_Exercise brief_. For each line of the data below, copy it if it holds the word "operating".

[Records from a data source]
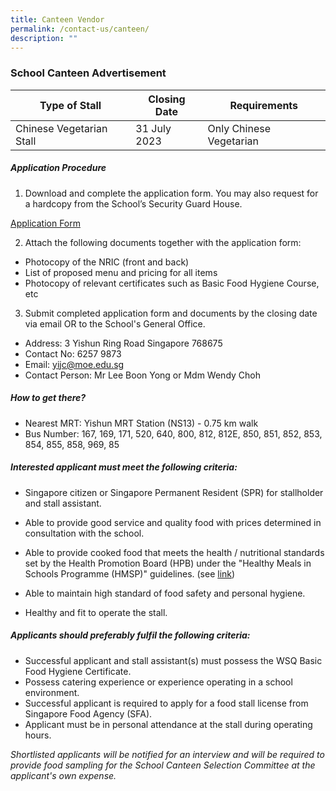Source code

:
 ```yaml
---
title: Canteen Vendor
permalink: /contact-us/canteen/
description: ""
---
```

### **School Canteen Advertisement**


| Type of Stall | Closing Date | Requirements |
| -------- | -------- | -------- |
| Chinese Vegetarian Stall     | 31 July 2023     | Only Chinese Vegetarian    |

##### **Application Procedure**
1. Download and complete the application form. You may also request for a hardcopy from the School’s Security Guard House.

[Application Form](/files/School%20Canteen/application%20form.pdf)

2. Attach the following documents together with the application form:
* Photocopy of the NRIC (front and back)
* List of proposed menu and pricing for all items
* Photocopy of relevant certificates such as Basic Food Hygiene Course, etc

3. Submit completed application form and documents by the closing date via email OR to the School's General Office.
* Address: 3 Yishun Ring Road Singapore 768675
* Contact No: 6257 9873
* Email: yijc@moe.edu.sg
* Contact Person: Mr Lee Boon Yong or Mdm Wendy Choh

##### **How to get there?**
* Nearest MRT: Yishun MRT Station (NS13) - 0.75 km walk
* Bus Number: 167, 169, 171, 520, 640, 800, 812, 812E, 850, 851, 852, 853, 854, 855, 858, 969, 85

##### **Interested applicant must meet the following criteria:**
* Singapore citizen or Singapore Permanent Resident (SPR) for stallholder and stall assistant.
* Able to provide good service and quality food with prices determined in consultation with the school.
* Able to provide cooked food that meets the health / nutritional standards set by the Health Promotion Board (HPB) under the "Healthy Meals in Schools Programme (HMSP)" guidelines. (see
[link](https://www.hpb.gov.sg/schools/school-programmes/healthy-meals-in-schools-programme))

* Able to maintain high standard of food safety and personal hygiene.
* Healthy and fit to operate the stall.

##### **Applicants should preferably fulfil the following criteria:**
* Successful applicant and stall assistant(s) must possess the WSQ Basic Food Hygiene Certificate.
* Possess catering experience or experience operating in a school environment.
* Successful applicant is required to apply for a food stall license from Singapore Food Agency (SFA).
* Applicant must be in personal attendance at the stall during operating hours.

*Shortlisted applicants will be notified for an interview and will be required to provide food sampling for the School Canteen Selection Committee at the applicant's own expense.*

_Written answer_.
* Possess catering experience or experience operating in a school environment.
* Applicant must be in personal attendance at the stall during operating hours.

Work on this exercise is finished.